Early Access

10-QPeriod: Q2 FY2015

Cheniere Energy, Inc. Quarterly Report for Q2 Ended Jun 30, 2015

Filed July 30, 2015For Securities:LNG

Summary

Cheniere Energy, Inc.'s (LNG) second-quarter 2015 10-Q filing reveals significant strategic progress and substantial capital investment in its core LNG terminal development projects. The company continues to pour capital into the construction of its Sabine Pass and Corpus Christi LNG facilities, as evidenced by a significant increase in Property, Plant and Equipment. Despite ongoing net losses, a trend typical for companies in the midst of large-scale infrastructure development, the company has successfully secured substantial debt financing and advanced key construction milestones for both its Sabine Pass and Corpus Christi projects. Investors should note the substantial increase in long-term debt, reflecting the financing required for these massive projects. While the company's operational revenues remain relatively stable, the significant investments in construction are reflected in the substantial negative cash flow from investing activities.

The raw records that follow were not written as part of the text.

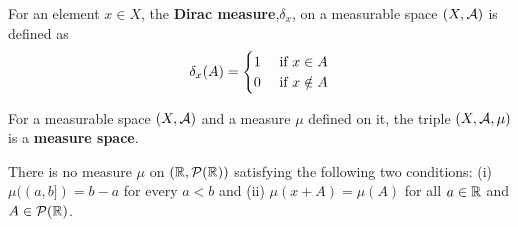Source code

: \documentclass[11pt]{article}
\begin{document}
	\begin{example}
		For an element $x \in X$, the \textbf{Dirac measure},$\delta_x$, on a measurable space $(X, \mathcal{{A}})$ is defined as
		\begin{align}
			\delta_x(A) = \begin{cases}
				1 &\text{{ if }} x \in A \\
				0 &\text{{ if }} x \notin A
			\end{cases}
		\end{align}
	\end{example}
	
	\begin{definition}
		For a measurable space $(X, \mathcal{{A}})$ and a measure $\mu$ defined on it, the triple $(X, \mathcal{{A}}, \mu)$ is a \textbf{measure space}.
	\end{definition}
	
	\begin{theorem} \label{thm:nomeasure}
		There is no measure $\mu$ on $(\mathbb{R}, \mathcal{{P}}(\mathbb{R}))$ satisfying the following two conditions: (i) $\mu((a, b]) = b-a$ for every $a < b$ and (ii) $\mu(x+A) = \mu(A)$ for all $a \in \mathbb{R}$ and $A \in \mathcal{{P}}(\mathbb{R})$. 
	\end{theorem}
	
\end{document}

The focus for investors in this period remains on the execution of these ambitious projects, the securing of future revenue streams through SPAs, and the company's ability to manage its substantial debt obligations as its liquefaction facilities move closer to commercial operation.

Financial Statements
Beta
Revenue$68.03M
Cost of Revenue$1.44M
Gross Profit$66.58M
R&D Expenses$16.61M
Operating Expenses$163.90M
Operating Income-$95.87M
Interest Expense$85.49M
Net Income-$118.50M
EPS (Basic)$-0.52
Shares Outstanding (Basic)226.48M
Shares Outstanding (Diluted)226.48M

Key Highlights

  • 1Significant increase in Property, Plant and Equipment, net, from $9.2 billion to $13.8 billion, indicating continued heavy investment in construction projects.
  • 2Total assets grew substantially from $12.6 billion to $17.8 billion, primarily driven by capital expenditures in LNG terminal development.
  • 3Long-term debt increased significantly from $9.8 billion to $14.9 billion, reflecting the substantial financing secured for construction projects.
  • 4Net loss attributable to common stockholders was $118.5 million for the quarter and $386.2 million for the six months, highlighting the capital-intensive nature of development stage projects.
  • 5Cash used in operating activities was substantial ($295 million for six months), reflecting expenses related to ongoing construction and development.
  • 6The company successfully secured new credit facilities and issued new debt, including $2.0 billion in 2025 SPL Senior Notes and $1.0 billion in 2025 CCH Holdco II Convertible Senior Notes, to fund project development.
  • 7Construction milestones were advanced for both the Sabine Pass and Corpus Christi LNG projects, with Trains 1 and 2 of the SPL Project nearing completion (92.2% complete) and Stage 1 of the CCL Project receiving a notice to proceed.